* [Input data]
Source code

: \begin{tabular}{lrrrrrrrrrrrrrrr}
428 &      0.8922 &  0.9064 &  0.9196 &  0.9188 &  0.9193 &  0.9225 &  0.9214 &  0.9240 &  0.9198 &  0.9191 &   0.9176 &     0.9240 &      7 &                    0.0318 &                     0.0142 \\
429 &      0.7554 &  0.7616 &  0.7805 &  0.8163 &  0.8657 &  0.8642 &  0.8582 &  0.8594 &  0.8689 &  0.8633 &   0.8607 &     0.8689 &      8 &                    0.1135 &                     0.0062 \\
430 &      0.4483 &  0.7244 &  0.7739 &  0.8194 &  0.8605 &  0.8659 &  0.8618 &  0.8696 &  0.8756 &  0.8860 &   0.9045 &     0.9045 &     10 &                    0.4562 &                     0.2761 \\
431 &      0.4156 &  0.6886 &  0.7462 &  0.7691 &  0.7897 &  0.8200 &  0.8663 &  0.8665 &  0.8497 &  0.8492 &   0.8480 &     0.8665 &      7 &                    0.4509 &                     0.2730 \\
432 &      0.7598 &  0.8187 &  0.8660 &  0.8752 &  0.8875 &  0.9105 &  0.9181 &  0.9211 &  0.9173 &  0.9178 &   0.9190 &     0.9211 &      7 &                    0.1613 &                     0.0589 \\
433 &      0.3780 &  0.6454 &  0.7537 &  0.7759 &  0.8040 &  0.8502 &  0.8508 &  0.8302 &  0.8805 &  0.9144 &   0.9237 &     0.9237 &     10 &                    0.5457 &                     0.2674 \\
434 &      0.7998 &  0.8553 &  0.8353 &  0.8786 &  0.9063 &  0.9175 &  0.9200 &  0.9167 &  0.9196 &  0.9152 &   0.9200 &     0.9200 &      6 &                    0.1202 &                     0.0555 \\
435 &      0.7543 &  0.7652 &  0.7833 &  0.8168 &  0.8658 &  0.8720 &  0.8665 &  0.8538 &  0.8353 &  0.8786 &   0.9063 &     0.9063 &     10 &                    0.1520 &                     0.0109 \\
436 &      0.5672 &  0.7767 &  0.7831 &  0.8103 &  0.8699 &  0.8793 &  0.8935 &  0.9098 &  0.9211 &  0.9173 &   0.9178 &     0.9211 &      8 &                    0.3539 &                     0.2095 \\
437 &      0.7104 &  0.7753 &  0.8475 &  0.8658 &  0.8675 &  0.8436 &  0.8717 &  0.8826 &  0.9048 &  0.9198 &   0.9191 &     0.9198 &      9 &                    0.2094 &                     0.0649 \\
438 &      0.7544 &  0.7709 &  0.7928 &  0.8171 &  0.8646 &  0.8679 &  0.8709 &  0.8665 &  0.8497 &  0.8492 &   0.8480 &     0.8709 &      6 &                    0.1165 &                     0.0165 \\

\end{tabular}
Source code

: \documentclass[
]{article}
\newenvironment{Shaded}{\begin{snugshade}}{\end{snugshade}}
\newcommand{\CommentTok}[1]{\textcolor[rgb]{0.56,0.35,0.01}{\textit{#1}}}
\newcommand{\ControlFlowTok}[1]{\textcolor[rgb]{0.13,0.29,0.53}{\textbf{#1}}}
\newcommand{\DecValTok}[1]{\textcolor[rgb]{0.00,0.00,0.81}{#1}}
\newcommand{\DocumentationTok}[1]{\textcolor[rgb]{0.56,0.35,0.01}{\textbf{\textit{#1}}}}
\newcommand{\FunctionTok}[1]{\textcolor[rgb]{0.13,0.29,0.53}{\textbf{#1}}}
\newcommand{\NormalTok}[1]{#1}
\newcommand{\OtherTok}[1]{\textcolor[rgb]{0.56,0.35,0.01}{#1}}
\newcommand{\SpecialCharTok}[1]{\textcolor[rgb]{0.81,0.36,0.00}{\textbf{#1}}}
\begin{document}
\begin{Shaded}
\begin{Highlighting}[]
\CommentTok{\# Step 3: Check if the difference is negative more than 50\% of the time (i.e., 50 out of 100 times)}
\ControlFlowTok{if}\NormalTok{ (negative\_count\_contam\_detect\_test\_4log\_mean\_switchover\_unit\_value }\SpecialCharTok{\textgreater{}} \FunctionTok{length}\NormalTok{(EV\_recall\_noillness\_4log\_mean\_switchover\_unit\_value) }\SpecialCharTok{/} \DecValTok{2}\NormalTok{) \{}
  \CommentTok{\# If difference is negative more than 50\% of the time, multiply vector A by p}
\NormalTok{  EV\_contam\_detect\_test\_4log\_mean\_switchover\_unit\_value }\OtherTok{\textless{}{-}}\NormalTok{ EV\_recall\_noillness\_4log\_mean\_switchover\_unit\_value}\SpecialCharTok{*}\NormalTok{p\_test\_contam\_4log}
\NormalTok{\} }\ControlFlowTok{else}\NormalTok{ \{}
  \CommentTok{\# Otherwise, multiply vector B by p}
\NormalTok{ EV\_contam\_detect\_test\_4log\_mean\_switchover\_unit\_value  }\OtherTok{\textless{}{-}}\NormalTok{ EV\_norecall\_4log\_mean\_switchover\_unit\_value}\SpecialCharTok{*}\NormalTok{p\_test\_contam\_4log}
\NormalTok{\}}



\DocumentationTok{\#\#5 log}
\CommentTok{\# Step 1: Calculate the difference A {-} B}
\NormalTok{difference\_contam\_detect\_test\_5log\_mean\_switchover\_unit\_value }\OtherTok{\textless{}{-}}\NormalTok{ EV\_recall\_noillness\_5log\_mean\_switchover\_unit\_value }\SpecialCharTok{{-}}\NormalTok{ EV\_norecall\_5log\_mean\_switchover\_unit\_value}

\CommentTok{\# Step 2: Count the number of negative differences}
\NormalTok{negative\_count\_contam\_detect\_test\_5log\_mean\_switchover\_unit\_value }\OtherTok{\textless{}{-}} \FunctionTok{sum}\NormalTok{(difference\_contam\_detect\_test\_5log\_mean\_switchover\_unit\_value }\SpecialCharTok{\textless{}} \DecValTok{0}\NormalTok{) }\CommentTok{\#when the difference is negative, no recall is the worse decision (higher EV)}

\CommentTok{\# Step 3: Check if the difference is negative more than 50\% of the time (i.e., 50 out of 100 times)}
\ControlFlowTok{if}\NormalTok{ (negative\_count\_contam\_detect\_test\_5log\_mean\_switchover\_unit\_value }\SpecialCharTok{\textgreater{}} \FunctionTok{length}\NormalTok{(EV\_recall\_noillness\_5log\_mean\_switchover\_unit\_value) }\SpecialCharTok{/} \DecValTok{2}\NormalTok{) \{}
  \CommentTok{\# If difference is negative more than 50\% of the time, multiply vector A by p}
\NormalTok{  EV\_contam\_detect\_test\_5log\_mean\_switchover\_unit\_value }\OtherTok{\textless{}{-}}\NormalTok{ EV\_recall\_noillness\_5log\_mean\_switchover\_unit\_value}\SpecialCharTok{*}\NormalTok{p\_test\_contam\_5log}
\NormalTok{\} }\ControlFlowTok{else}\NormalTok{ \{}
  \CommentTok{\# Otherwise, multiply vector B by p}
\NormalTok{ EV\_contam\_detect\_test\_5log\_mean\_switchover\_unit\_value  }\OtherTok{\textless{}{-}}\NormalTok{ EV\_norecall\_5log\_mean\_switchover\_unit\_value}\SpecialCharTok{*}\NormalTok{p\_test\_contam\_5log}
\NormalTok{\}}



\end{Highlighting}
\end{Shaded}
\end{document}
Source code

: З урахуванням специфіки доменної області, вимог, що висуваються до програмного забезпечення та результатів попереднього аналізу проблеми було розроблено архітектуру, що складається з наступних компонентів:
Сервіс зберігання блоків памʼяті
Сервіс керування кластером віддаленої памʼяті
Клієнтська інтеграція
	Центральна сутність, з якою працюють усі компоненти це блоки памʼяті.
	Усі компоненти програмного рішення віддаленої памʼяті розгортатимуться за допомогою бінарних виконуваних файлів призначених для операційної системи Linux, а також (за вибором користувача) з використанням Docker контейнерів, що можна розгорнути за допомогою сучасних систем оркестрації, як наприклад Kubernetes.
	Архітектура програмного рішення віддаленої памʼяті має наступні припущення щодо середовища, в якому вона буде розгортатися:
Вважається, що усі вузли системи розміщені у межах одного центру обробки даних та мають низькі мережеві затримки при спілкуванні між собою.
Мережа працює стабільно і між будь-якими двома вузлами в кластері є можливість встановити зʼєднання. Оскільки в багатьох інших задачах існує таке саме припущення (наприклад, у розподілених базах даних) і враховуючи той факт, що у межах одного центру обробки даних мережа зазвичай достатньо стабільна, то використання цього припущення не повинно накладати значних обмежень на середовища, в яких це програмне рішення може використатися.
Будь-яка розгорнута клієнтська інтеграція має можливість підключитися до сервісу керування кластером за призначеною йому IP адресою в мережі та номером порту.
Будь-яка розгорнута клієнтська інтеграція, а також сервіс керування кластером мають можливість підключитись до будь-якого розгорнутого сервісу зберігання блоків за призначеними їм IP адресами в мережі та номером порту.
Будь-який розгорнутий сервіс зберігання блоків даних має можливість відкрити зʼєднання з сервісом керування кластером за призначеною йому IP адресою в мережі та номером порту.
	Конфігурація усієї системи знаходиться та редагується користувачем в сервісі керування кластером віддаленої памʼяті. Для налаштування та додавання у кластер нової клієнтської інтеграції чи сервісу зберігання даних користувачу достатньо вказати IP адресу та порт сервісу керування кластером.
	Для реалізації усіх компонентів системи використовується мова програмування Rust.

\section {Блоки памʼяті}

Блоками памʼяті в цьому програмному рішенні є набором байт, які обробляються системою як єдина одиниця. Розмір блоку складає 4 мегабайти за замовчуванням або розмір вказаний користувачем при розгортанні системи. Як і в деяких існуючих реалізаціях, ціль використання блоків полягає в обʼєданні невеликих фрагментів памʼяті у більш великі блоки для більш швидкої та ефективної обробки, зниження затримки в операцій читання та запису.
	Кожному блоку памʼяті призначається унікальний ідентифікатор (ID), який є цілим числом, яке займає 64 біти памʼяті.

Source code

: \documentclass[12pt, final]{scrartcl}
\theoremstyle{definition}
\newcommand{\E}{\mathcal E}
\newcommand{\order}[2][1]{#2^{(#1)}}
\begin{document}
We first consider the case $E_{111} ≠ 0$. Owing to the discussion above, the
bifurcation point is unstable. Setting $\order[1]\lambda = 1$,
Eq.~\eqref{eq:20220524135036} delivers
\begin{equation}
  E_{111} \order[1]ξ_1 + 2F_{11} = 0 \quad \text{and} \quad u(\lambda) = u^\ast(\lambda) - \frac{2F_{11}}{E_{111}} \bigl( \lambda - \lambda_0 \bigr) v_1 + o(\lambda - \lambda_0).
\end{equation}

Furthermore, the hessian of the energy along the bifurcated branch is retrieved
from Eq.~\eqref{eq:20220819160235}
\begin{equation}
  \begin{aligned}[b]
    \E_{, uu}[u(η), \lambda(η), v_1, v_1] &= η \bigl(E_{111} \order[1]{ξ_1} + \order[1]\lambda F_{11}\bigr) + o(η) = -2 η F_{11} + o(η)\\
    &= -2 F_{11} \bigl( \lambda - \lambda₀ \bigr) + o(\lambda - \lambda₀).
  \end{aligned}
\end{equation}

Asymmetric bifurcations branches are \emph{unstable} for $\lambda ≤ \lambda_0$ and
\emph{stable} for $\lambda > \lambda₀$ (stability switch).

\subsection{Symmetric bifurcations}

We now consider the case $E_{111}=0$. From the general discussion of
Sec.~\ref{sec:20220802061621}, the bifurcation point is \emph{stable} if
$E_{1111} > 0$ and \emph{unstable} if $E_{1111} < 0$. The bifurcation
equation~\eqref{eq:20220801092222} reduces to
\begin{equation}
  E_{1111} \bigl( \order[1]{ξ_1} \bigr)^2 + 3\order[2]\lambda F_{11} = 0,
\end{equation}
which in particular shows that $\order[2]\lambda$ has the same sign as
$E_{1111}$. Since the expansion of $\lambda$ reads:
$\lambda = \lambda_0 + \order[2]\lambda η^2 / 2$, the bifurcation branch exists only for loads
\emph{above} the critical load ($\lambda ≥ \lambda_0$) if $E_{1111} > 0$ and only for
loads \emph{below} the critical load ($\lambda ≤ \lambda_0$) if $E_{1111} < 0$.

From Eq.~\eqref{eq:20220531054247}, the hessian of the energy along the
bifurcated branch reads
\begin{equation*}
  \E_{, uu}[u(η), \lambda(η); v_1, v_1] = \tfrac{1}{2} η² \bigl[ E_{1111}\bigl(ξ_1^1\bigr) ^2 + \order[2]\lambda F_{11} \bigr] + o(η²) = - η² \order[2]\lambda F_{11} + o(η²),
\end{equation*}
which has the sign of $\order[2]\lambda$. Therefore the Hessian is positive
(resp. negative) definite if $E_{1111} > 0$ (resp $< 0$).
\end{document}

* [Directions for this task]
Return exactly the lines from the one containing "load ($\lambda ≤" to the last line of the data, and nothing more.

* [Result of this exercise]
loads \emph{below} the critical load ($\lambda ≤ \lambda_0$) if $E_{1111} < 0$.

From Eq.~\eqref{eq:20220531054247}, the hessian of the energy along the
bifurcated branch reads
\begin{equation*}
  \E_{, uu}[u(η), \lambda(η); v_1, v_1] = \tfrac{1}{2} η² \bigl[ E_{1111}\bigl(ξ_1^1\bigr) ^2 + \order[2]\lambda F_{11} \bigr] + o(η²) = - η² \order[2]\lambda F_{11} + o(η²),
\end{equation*}
which has the sign of $\order[2]\lambda$. Therefore the Hessian is positive
(resp. negative) definite if $E_{1111} > 0$ (resp $< 0$).
\end{document}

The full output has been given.